La città vecchia è lo spettro della nostra coscienza, la tinozza in cui ogni volta si liberiamo dal rimorso per averla ridotta così. Muore un po’ alla volta. Accade ogni volta che questa città spera di poter riprendere a sognare, ogni volta che in campagna elettorale si lanciano proclami sul patrimonio di pietre e persone che è l’isola per poi non cambiare nulla, ogni volta che qualche candidato dimentica di avere in coalizione o tra le fila dei propri sostenitori qualcuno di quelli che oggi la Guardia di Finanza ha raggiunto con provvedimento cautelare con l’accusa di aver realizzato, in concorso con dirigenti di enti pubblici, ristrutturazioni inesistenti per 725 mila euro.
Questa è la vergogna più grande che fa affondare nelle sabbie nobili dei “soliti noti” ogni buon proposito sul futuro di questa città e offende una categoria, quella dei lavoratori edili, che strozzati ormai da troppi anni dalla crisi non vede l’ora invece di realizzarle davvero quelle ristrutturazioni o quelle opere di messa in sicurezza che salverebbero loro, le loro famiglie, e un pezzo importante del valore di questa terra.

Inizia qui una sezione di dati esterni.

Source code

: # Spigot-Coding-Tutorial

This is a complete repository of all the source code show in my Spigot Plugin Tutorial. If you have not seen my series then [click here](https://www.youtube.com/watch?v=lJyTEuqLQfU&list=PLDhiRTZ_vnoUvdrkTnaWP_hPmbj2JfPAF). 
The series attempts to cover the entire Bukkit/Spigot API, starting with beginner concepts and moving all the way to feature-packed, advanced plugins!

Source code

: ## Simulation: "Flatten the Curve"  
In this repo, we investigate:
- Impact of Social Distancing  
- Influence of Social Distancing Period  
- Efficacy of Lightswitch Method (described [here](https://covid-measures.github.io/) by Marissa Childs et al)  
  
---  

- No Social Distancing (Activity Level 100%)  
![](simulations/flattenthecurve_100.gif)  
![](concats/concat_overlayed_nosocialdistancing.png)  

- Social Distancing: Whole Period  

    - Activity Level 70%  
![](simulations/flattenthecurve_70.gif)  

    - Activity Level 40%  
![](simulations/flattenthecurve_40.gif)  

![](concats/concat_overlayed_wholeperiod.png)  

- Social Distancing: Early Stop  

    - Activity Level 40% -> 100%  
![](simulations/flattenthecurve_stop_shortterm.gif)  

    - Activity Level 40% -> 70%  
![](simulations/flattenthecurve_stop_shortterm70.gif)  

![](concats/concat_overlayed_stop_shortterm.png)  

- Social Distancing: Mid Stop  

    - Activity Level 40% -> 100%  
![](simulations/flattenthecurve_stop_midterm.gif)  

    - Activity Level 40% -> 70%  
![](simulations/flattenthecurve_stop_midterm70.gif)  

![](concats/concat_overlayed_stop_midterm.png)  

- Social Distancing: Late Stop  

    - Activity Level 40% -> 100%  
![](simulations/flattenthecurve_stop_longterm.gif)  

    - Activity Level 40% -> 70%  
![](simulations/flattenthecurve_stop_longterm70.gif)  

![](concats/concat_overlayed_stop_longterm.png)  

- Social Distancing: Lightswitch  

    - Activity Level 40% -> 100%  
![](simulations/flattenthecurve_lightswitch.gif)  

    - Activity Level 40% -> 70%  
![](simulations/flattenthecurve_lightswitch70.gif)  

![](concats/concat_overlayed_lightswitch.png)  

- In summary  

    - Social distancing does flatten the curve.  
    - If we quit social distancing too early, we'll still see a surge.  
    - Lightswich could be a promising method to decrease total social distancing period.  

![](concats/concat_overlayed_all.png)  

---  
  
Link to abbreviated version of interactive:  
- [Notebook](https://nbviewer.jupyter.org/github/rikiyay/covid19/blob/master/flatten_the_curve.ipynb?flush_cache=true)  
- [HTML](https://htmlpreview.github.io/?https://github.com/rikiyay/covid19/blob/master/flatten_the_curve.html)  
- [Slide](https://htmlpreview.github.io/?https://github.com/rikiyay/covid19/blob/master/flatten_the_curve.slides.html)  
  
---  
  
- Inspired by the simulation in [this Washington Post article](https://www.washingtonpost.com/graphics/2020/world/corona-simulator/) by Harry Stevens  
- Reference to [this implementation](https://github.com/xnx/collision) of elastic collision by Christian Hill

Dal 2008 al 2014 a Taranto si sono persi 5mila posti di lavoro e 700 addetti sono usciti dal ciclo produttivo dell’ILVA, e l’illegalità e le corruttele rischiano di farci precipitare ancora di più nel baratro della crisi.
Da segretario generale della FILLEA CGIL, sento il dovere di condannare pubblicamente queste pratiche, e chiedere un decisivo cambio di rotta nell’amministrazione pubblica che verrà, cominciando da un più pressante lavoro di legalità e trasparenza così come auspicato nel Protocollo di legalità che chiediamo ancora una volta al Prefetto di voler indicare come mappa d’azione delle prossime settimane.